## Exercise input:

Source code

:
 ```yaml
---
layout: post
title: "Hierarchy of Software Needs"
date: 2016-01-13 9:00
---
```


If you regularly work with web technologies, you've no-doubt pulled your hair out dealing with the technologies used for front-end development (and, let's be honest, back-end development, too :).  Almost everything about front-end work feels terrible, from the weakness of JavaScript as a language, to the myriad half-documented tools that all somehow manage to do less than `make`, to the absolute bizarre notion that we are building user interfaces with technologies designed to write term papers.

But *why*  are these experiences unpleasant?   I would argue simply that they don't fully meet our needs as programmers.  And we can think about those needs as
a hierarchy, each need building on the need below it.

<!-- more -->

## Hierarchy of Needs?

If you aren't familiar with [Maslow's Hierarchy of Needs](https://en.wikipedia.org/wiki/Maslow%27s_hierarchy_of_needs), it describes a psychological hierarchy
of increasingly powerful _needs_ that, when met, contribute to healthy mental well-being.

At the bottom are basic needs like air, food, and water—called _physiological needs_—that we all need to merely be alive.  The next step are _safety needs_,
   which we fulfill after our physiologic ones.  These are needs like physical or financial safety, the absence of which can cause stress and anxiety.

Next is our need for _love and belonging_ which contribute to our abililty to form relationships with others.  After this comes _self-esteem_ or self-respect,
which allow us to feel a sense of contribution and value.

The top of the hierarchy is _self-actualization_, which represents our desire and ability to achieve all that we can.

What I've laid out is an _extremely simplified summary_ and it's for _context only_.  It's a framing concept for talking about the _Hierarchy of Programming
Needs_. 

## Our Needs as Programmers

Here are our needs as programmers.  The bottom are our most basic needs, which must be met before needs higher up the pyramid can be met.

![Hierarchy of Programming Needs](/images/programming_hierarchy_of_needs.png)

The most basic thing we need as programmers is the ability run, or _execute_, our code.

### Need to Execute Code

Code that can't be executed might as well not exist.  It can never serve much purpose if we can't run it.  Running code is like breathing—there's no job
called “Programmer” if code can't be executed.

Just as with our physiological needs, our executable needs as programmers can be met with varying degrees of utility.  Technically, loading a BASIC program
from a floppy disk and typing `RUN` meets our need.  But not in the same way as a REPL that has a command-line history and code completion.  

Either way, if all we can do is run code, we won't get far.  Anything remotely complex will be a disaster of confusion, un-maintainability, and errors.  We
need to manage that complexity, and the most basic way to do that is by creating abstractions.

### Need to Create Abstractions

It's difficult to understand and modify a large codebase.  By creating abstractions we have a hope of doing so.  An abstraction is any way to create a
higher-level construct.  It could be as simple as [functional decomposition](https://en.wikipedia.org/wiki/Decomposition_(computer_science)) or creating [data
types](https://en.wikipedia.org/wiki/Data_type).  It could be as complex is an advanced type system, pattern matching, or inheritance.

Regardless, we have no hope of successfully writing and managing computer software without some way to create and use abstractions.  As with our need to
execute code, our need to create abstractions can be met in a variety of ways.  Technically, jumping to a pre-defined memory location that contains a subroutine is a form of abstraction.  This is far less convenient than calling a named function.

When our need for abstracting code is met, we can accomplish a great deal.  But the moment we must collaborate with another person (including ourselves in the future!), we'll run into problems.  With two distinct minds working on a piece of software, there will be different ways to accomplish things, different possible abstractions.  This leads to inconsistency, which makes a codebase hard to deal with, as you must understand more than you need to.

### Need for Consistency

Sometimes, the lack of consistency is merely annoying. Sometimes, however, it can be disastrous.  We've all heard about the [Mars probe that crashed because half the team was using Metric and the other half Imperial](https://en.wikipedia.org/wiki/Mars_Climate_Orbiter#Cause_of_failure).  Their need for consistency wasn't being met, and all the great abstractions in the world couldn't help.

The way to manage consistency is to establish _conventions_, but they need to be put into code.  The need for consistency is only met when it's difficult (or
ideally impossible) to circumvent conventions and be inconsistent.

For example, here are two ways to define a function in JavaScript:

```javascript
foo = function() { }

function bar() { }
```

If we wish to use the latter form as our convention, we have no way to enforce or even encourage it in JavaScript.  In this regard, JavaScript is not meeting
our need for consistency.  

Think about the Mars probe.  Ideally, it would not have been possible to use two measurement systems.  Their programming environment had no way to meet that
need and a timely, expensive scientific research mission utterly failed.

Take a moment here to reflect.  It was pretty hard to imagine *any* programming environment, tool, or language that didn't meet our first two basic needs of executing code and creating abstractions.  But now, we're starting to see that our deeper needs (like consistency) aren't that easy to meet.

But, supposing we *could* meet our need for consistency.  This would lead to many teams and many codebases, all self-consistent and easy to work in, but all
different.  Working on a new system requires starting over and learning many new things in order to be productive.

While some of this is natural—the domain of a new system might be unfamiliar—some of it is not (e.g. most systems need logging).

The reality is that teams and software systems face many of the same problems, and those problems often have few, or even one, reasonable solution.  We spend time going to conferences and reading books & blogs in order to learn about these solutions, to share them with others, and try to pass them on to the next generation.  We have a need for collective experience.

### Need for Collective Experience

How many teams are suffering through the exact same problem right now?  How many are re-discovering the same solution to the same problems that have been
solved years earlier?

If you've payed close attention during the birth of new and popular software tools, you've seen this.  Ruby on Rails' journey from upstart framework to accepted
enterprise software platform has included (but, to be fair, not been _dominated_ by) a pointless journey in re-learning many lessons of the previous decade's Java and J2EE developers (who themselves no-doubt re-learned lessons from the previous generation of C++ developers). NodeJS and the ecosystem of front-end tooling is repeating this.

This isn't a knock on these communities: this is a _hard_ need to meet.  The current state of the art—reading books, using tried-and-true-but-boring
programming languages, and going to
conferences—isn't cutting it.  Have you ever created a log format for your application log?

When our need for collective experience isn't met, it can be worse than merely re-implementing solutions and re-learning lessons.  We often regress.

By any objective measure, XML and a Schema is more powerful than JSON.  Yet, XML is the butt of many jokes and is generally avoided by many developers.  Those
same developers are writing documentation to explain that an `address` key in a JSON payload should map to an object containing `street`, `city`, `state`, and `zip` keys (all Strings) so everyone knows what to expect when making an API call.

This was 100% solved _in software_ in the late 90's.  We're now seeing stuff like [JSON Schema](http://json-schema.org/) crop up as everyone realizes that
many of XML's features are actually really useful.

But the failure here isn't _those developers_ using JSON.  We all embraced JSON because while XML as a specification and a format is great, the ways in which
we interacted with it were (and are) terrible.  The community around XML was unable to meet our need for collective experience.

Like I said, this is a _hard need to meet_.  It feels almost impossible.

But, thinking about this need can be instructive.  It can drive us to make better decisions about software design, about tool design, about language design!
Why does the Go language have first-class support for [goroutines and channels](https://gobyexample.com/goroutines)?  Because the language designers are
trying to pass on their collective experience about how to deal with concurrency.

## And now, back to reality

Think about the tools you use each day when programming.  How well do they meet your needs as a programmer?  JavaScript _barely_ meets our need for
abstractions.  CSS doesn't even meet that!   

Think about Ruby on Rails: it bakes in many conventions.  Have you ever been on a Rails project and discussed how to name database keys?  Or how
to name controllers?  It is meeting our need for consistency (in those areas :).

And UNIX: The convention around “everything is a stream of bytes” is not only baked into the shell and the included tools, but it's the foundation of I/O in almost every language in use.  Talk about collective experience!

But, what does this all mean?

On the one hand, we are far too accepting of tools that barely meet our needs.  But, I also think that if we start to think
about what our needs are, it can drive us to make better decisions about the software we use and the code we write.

## The task:
Copy the lines above exactly, beginning at the line that has "What I've laid" and stopping after the line that has "## Our Needs as Programmers", and omit the rest.

## Output for this exercise:
What I've laid out is an _extremely simplified summary_ and it's for _context only_.  It's a framing concept for talking about the _Hierarchy of Programming
Needs_. 

## Our Needs as Programmers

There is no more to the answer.